Das Verfahren über den Versorgungsausgleich wird bis zur Entscheidung des Bundesverfassungsgerichts über die dort anhängigen Normenkon-trollverfahren ausgesetzt.
IV.
Die Kosten des Verfahrens werden gegeneinander aufge-hoben.
1
T a t b e s t a n d
2Die Parteien, beide deutsche Staatsangehörige, haben am 12.03.1971 geheiratet.
3Der Ehe entstammte, die am 26.09.1971 geb. Tochter N, die bei der Mutter lebt. Nach gleichlautendem Vortrag leben die Parteien seit April 1977 getrennt, nachdem die Antragstellerin die Ehewohnung verlassen hat. Die Antragstellerin begehrt die Scheidung, der der Antragsgegner zunächst widersprochen hat, der er aber nunmehr nach Ablauf des während des Scheidungsverfahrens eingetretenen Trennungsjahres zustimmt. Die Antragstellerin hat den Scheidungsantrag zunächst damit begründet, dass der Antragsgegner eine ehewidrige Beziehung zu einer deren Frau unterhalte.
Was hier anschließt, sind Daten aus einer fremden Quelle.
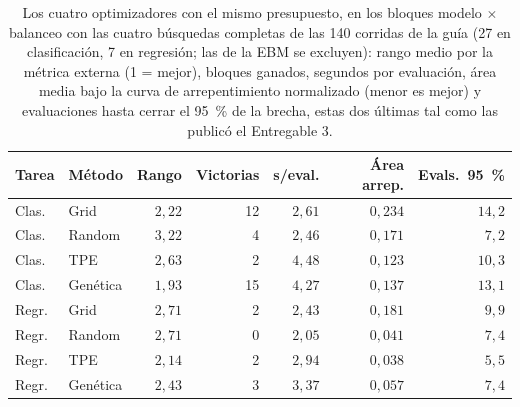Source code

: \begin{table}[tbp]
  \centering\small\setlength{\tabcolsep}{3pt}
  \caption{Los cuatro optimizadores con el mismo presupuesto, en los bloques modelo $\times$ balanceo con las cuatro búsquedas completas de las 140 corridas de la guía (27 en clasificación, 7 en regresión; las de la EBM se excluyen): rango medio por la métrica externa (1 = mejor), bloques ganados, segundos por evaluación, área media bajo la curva de arrepentimiento normalizado (menor es mejor) y evaluaciones hasta cerrar el 95~\% de la brecha, estas dos últimas tal como las publicó el Entregable 3.}
  \label{tab:optimizadores_res}
  \begin{tabular}{@{}l l r r r r r@{}}
    \toprule
    Tarea & Método & Rango & Victorias & s/eval. & Área arrep. & Evals.\ 95~\% \\
    \midrule
    Clas. & Grid & $2{,}22$ & 12 & $2{,}61$ & $0{,}234$ & $14{,}2$ \\
    Clas. & Random & $3{,}22$ & 4 & $2{,}46$ & $0{,}171$ & $7{,}2$ \\
    Clas. & TPE & $2{,}63$ & 2 & $4{,}48$ & $0{,}123$ & $10{,}3$ \\
    Clas. & Genética & $1{,}93$ & 15 & $4{,}27$ & $0{,}137$ & $13{,}1$ \\
    \midrule
    Regr. & Grid & $2{,}71$ & 2 & $2{,}43$ & $0{,}181$ & $9{,}9$ \\
    Regr. & Random & $2{,}71$ & 0 & $2{,}05$ & $0{,}041$ & $7{,}4$ \\
    Regr. & TPE & $2{,}14$ & 2 & $2{,}94$ & $0{,}038$ & $5{,}5$ \\
    Regr. & Genética & $2{,}43$ & 3 & $3{,}37$ & $0{,}057$ & $7{,}4$ \\
    \bottomrule
  \end{tabular}
\end{table}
Im Laufe des Verfahrens hat sich die Antragstellerin zu ihrem andauernden Verhältnis zu dem Zeugen L2 bekannt und auch hierauf den Scheidungsantrag gestützt.
4Die Antragstellerin beantragt,
5die am 12.03.1971 vor dem Standesbeamten des Standesamtes Norf unter der Heiratseintrag Nr. 8/1971 geschlossene Ehe der Parteien zu scheiden.
6Der Antragsgegner stimmt dem Scheidungsantrag zu.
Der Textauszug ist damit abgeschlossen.